*TASK OBJECTIVE*
Among the lines below, copy exactly those from the one with "- Buat dua database, database" through the one with "buka terminal bawaanya.", counting both ends.

Items from a data source
+-------+

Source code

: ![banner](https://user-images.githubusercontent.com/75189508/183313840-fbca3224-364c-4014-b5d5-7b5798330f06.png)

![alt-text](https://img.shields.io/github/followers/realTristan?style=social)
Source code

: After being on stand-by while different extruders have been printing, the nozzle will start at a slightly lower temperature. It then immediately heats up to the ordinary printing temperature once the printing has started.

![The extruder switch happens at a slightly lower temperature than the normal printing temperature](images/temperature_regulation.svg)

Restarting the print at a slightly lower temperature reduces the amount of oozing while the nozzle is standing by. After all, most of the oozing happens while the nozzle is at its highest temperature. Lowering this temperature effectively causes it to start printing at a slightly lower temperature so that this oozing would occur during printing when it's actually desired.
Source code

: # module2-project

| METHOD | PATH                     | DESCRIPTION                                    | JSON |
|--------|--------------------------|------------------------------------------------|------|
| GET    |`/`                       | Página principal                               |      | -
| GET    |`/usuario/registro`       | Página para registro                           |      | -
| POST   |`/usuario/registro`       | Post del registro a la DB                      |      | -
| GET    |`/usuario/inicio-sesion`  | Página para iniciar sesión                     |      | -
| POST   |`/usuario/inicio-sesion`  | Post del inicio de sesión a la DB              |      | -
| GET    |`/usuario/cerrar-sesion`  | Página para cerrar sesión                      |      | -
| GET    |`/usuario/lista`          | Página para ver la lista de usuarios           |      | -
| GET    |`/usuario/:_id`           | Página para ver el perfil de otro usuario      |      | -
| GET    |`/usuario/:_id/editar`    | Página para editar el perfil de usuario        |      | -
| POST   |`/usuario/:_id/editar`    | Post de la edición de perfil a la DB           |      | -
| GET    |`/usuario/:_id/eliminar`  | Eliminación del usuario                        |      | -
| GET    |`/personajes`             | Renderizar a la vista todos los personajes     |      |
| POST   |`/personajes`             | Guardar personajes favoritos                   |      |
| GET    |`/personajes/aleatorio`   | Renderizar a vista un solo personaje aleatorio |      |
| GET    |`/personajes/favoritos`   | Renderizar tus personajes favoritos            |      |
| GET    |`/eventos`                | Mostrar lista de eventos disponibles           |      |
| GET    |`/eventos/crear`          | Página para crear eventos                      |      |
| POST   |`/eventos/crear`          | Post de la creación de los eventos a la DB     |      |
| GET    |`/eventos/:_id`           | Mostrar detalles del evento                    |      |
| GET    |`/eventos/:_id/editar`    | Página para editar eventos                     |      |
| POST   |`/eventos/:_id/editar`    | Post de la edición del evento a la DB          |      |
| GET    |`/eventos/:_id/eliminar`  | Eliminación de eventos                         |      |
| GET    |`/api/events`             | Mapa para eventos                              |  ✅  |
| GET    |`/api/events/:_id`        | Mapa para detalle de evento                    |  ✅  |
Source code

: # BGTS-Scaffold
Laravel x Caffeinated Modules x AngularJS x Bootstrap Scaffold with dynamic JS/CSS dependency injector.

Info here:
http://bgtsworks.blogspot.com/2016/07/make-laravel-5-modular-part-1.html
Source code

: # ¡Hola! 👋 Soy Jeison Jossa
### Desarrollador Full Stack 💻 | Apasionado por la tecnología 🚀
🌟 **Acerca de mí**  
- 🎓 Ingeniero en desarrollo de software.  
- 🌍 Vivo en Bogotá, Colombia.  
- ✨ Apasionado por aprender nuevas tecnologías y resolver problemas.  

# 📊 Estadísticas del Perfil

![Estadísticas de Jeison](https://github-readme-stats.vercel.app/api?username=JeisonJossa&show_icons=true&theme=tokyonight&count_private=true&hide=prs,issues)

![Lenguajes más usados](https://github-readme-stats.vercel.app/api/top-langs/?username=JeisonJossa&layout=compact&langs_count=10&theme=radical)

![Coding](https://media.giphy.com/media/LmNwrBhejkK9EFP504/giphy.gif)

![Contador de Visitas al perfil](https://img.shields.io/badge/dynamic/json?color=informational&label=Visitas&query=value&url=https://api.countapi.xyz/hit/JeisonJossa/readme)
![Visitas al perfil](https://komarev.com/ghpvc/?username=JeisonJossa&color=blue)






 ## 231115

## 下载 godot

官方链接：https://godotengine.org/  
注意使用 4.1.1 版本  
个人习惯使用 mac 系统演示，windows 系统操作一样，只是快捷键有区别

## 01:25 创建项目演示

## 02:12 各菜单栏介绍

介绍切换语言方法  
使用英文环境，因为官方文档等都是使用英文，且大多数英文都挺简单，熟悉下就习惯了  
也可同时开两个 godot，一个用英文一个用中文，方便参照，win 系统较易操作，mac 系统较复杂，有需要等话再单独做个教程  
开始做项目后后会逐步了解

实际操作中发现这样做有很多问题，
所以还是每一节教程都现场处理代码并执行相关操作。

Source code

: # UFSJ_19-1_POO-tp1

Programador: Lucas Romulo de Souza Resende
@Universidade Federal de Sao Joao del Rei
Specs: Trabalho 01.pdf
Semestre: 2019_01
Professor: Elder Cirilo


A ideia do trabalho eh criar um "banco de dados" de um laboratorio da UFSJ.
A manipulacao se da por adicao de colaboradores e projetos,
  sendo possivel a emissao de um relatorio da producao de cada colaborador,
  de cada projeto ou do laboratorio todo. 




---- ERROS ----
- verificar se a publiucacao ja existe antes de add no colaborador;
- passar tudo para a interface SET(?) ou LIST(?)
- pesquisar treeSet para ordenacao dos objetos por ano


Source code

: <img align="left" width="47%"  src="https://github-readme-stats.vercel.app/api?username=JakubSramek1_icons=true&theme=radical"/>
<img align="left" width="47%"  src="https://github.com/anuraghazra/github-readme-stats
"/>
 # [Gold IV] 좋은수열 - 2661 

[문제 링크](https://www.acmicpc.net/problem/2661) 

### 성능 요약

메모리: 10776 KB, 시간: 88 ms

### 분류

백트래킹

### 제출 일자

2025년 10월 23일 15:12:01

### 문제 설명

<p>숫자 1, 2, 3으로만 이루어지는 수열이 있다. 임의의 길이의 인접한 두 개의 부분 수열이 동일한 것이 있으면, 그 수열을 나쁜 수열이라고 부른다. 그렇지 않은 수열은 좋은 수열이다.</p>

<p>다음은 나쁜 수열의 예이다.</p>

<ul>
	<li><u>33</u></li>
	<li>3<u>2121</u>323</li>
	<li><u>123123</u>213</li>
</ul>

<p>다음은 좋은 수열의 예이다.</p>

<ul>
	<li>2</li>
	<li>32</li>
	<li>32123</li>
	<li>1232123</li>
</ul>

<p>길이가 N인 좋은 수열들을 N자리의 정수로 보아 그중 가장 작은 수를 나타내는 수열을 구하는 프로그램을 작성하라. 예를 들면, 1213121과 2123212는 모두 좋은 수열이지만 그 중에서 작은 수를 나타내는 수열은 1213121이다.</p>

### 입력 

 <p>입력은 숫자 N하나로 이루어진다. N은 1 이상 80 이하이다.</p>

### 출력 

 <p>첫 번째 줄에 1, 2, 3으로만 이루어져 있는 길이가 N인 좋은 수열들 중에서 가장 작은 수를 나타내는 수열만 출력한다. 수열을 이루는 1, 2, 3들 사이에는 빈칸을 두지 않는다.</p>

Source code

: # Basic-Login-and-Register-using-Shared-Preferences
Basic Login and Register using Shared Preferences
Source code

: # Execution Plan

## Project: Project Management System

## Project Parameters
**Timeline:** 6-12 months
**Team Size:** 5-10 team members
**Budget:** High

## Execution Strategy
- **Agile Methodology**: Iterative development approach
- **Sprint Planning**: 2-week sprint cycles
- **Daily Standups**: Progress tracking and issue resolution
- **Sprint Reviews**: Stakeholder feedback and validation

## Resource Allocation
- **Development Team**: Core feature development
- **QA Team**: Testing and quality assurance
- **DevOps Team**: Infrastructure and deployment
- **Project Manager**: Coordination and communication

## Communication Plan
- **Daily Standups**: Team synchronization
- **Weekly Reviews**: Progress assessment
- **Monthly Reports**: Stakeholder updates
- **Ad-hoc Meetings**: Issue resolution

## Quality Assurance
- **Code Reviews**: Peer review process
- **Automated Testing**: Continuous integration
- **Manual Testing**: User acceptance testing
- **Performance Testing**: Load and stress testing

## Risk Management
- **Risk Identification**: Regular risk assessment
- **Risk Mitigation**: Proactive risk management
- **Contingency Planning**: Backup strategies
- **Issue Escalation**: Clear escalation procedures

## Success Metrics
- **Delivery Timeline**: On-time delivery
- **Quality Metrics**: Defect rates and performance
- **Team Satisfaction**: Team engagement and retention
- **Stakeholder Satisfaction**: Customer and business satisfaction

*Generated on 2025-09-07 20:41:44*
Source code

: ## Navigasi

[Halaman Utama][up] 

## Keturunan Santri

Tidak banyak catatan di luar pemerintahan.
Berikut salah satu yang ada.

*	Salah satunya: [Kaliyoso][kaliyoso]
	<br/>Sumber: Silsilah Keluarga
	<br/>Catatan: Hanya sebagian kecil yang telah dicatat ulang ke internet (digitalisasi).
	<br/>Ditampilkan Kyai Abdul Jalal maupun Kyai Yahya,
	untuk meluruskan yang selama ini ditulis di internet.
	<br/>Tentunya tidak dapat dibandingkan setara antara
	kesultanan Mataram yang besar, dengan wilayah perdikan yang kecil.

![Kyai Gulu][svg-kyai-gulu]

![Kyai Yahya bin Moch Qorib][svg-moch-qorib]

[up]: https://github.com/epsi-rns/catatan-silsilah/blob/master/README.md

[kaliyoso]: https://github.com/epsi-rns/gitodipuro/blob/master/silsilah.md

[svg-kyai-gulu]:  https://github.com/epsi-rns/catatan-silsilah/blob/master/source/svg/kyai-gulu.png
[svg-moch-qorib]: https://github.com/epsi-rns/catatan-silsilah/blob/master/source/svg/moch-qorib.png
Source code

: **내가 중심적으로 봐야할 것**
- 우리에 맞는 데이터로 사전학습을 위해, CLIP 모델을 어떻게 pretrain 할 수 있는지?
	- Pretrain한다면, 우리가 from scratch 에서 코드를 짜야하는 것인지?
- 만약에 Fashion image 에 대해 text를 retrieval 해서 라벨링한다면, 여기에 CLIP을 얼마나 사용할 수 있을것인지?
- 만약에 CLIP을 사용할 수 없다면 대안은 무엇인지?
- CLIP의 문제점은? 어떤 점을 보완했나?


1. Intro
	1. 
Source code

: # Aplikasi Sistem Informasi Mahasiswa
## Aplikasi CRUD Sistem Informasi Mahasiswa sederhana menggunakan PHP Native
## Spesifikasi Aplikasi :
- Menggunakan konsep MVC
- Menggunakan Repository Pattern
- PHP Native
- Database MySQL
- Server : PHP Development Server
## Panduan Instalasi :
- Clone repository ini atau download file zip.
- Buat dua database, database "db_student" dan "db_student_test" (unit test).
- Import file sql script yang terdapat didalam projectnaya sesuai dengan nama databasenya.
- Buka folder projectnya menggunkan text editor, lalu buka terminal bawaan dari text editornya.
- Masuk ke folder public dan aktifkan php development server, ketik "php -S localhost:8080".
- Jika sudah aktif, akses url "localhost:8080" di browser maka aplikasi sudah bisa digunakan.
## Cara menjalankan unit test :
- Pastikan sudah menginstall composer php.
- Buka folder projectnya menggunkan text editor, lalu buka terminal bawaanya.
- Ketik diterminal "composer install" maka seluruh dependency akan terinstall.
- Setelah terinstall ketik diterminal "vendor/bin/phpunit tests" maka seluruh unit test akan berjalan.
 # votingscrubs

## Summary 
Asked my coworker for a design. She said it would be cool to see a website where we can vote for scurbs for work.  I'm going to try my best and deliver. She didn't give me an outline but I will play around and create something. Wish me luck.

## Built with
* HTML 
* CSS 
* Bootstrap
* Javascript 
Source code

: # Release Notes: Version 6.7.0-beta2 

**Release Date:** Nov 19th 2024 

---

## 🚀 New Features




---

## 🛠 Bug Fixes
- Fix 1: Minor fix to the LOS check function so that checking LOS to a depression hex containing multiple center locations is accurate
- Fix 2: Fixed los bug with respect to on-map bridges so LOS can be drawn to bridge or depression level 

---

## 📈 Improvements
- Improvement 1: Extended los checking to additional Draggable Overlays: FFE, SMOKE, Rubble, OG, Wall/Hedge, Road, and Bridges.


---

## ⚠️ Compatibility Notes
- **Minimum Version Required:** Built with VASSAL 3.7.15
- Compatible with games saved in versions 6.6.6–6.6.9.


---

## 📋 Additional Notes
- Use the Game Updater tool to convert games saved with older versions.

+-------+

*EXPECTED OUTPUT*
- Buat dua database, database "db_student" dan "db_student_test" (unit test).
- Import file sql script yang terdapat didalam projectnaya sesuai dengan nama databasenya.
- Buka folder projectnya menggunkan text editor, lalu buka terminal bawaan dari text editornya.
- Masuk ke folder public dan aktifkan php development server, ketik "php -S localhost:8080".
- Jika sudah aktif, akses url "localhost:8080" di browser maka aplikasi sudah bisa digunakan.
## Cara menjalankan unit test :
- Pastikan sudah menginstall composer php.
- Buka folder projectnya menggunkan text editor, lalu buka terminal bawaanya.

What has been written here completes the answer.